電解メッキ初期過程における電極近傍イオン種のリアルタイム観測に成功

−金属析出速度の支配因子を決定−

2017.04.21


国立大学法人千葉大学
国立大学法人東京農工大学
公益財団法人高輝度光科学研究センター
国立研究開発法人物質・材料研究機構 (NIMS)

千葉大学大学院工学研究院 中村将志准教授、星永宏教授、東京農工大学大学院工学研究院 遠藤理助教、高輝度光科学研究センター 田尻寛男研究員、物質・材料研究機構 坂田修身グループリーダーの研究グループは、金属イオンが析出する際の電極近傍におけるイオン種のリアルタイム観測に初めて成功し、金属イオンがどのように表面に接近し表面に吸着するかを明らかにしました。

概要

千葉大学大学院工学研究院 中村将志准教授、星永宏教授、東京農工大学大学院工学研究院 遠藤理助教、高輝度光科学研究センター 田尻寛男研究員、物質・材料研究機構 坂田修身グループリーダーの研究グループは、金属イオンが析出する際の電極近傍におけるイオン種のリアルタイム観測に初めて成功し、金属イオンがどのように表面に接近し表面に吸着するかを明らかにしました。

本研究グループは、電極界面の3次元的な構造がわかる表面X線回折法により時分割計測を行いました。
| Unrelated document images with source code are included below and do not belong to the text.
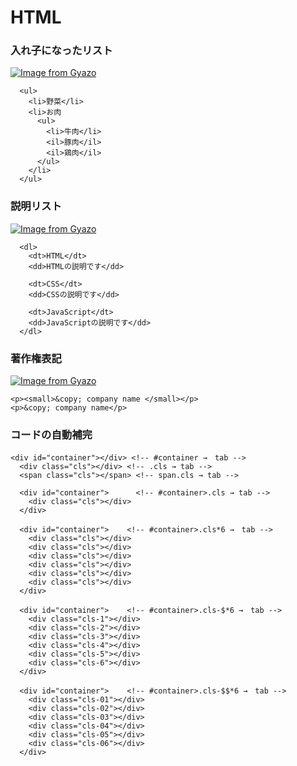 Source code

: # HTML

### 入れ子になったリスト

[![Image from Gyazo](https://i.gyazo.com/346f15f5e1fb40675933db6bd7e0747a.png)](https://gyazo.com/346f15f5e1fb40675933db6bd7e0747a)

```
  <ul>
    <li>野菜</li>
    <li>お肉
      <ul>
        <li>牛肉</li>
        <il>豚肉</il>
        <il>鶏肉</il>
      </ul>
    </li>
  </ul>
```

### 説明リスト

[![Image from Gyazo](https://i.gyazo.com/9131639189f86ea2da0fda8504fdb1e5.png)](https://gyazo.com/9131639189f86ea2da0fda8504fdb1e5)

```
  <dl>
    <dt>HTML</dt>
    <dd>HTMLの説明です</dd>

    <dt>CSS</dt>
    <dd>CSSの説明です</dd>

    <dt>JavaScript</dt>
    <dd>JavaScriptの説明です</dd>
  </dl>
```

### 著作権表記

[![Image from Gyazo](https://i.gyazo.com/9449a6535704af257dec256b48671890.png)](https://gyazo.com/9449a6535704af257dec256b48671890)

```
<p><small>&copy; company name </small></p>
<p>&copy; company name</p>
```

### コードの自動補完
```
<div id="container"></div> <!-- #container →　tab -->
  <div class="cls"></div> <!-- .cls → tab -->
  <span class="cls"></span> <!-- span.cls → tab -->
  
  <div id="container">      <!-- #container>.cls → tab -->
    <div class="cls"></div>
  </div>

  <div id="container">    <!-- #container>.cls*6 →　tab -->
    <div class="cls"></div>
    <div class="cls"></div>
    <div class="cls"></div>
    <div class="cls"></div>
    <div class="cls"></div>
    <div class="cls"></div>
  </div>

  <div id="container">    <!-- #container>.cls-$*6 →　tab -->
    <div class="cls-1"></div>
    <div class="cls-2"></div>
    <div class="cls-3"></div>
    <div class="cls-4"></div>
    <div class="cls-5"></div>
    <div class="cls-6"></div>
  </div>

  <div id="container">    <!-- #container>.cls-$$*6 →　tab -->
    <div class="cls-01"></div>
    <div class="cls-02"></div>
    <div class="cls-03"></div>
    <div class="cls-04"></div>
    <div class="cls-05"></div>
    <div class="cls-06"></div>
  </div>
```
電析電位へ変化させた時に1/2000秒の時間分解能で界面イオンを追跡したところ、電極表面に析出する前に、金属イオンが水和された状態で表面から3.2オングストローム (Å) 離れた場所に一時的に安定な構造をとることがわかりました。また、複数の金属イオンについて析出過程を調べたところ、金属イオンと水分子の結合の切れやすさが析出速度と関係していることがわかりました。

なお、本研究成果は、英国の科学誌「Scientific Reports」の2017年4月20日に発表されました。


「プレスリリースの図1: (a) Au(111)表面上におけるCu2+アンダーポテンシャル析出時のCTR散乱の時間変化。電位変化前のCTR散乱強度で規格化。(b)界面における各イオンの表面からの距離および存在量の時間変化。」の画像

プレスリリースの図1: (a) Au(111)表面上におけるCu2+アンダーポテンシャル析出時のCTR散乱の時間変化。電位変化前のCTR散乱強度で規格化。
(b)界面における各イオンの表面からの距離および存在量の時間変化。